R. Educ. Públ. vol.31  Cuiabá ene./dic 2022  Epub 30-Abr-2022

https://doi.org/https://doi.org/10.29286/rep.v31ijan/dez.7316 

Resenhas

Repensar a educação em sociedades pré-figurativas: uma leitura provocativa

Repenser l'éducation dans les sociétés pré-figuratives : une lecture provocante

1Doutor em Educação. Professor do Programa de Pós-Graduação em Educação da Universidade do Vale do Rio dos Sinos.


Un mundo sin adultos” é a mais recente obra do pesquisador argentino Mariano Narodowski, publicada no ano de 2016 pela Editora Debate.
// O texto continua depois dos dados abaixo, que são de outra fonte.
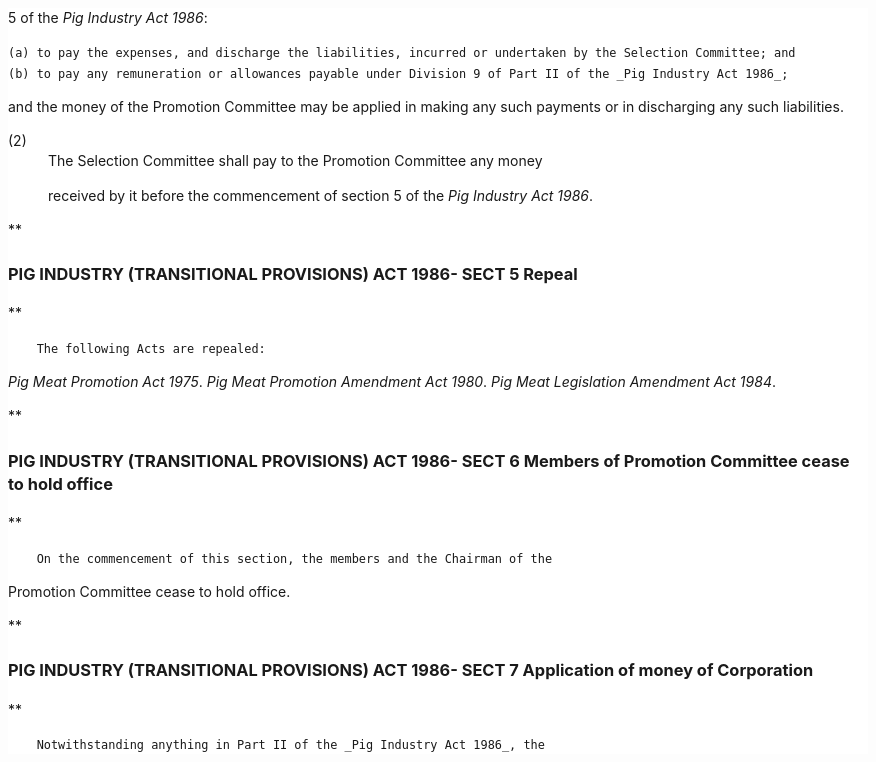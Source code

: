 5 of the _Pig Industry Act 1986_:

</dd> </dl>

	(a)	to pay the expenses, and discharge the liabilities, incurred or undertaken by the Selection Committee; and
 	(b)	to pay any remuneration or allowances payable under Division 9 of Part II of the _Pig Industry Act 1986_;

and the money of the Promotion Committee may be applied in making any such payments or in discharging any such liabilities.

<dl compact="">

<dt>(2)</dt><dd>The Selection Committee shall pay to the Promotion Committee any money

received by it before the commencement of section 5 of the _Pig Industry Act 1986_.

</dd> </dl>

**

###  PIG INDUSTRY (TRANSITIONAL PROVISIONS) ACT 1986- SECT 5  Repeal 
**

 <dl compact="">

		The following Acts are repealed:

 </dl>

<def><dl compact=""><dl compact="">

_Pig Meat Promotion Act 1975_. _Pig Meat Promotion Amendment Act 1980_. _Pig Meat Legislation Amendment Act 1984_.  </dl></dl>

**

###  PIG INDUSTRY (TRANSITIONAL PROVISIONS) ACT 1986- SECT 6  Members of Promotion Committee cease to hold office 
**

 <dl compact="">

		On the commencement of this section, the members and the Chairman of the

Promotion Committee cease to hold office.

 </dl>

**

###  PIG INDUSTRY (TRANSITIONAL PROVISIONS) ACT 1986- SECT 7  Application of money of Corporation 
**

 <dl compact="">

		Notwithstanding anything in Part II of the _Pig Industry Act 1986_, the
Especialista em história das teorizações pedagógicas, bem como de seus desdobramentos epistemológicos e políticos, neste livro Narodowski avança na composição de uma leitura provocativa acerca “dos elementos constitutivos da infância construída na modernidade para entender qual tem sido e como é atualmente o itinerário pelo qual transitam infâncias e adolescências” (p. 24). Bastante reconhecido em nosso país, o pesquisador coloca em debate questões concernentes aos sentidos da infância e da adolescência e, mais que isso, avança na produção de importantes interrogações acerca da educação contemporânea. Questões como a autoridade, o consumo, a indústria do entretenimento e o papel das famílias são colocadas sob interrogação para descrever as mutações culturais que envolvem a infância moderna e seus sinais de “extinção” que foram dimensionados no decorrer do século XX.

As reflexões desenvolvidas por Narodowski na referida obra tomam como ponto de partida uma significativa mudança acerca das questões educativas da infância, ou, mais objetivamente, um pressentimento sobre a possibilidade do fim da infância ocorrido desde os anos de 1970. Tal como discute o autor, se nos séculos passados os mistérios da vida eram preservados e transmitidos pelos adultos, atualmente estes “creem ver em novas infâncias e adolescências a chave que abrirá as portas para a compreensão das mudanças sociais recentes” (NARODOWSKI, 2016, p. 23). Tais mudanças tendem a reposicionar os sentidos de infância, juventude e também da vida adulta. Diante do enquadramento analítico exposto até aqui, o pesquisador argentino organiza esta obra em cinco capítulos, os quais apresentaremos brevemente a seguir.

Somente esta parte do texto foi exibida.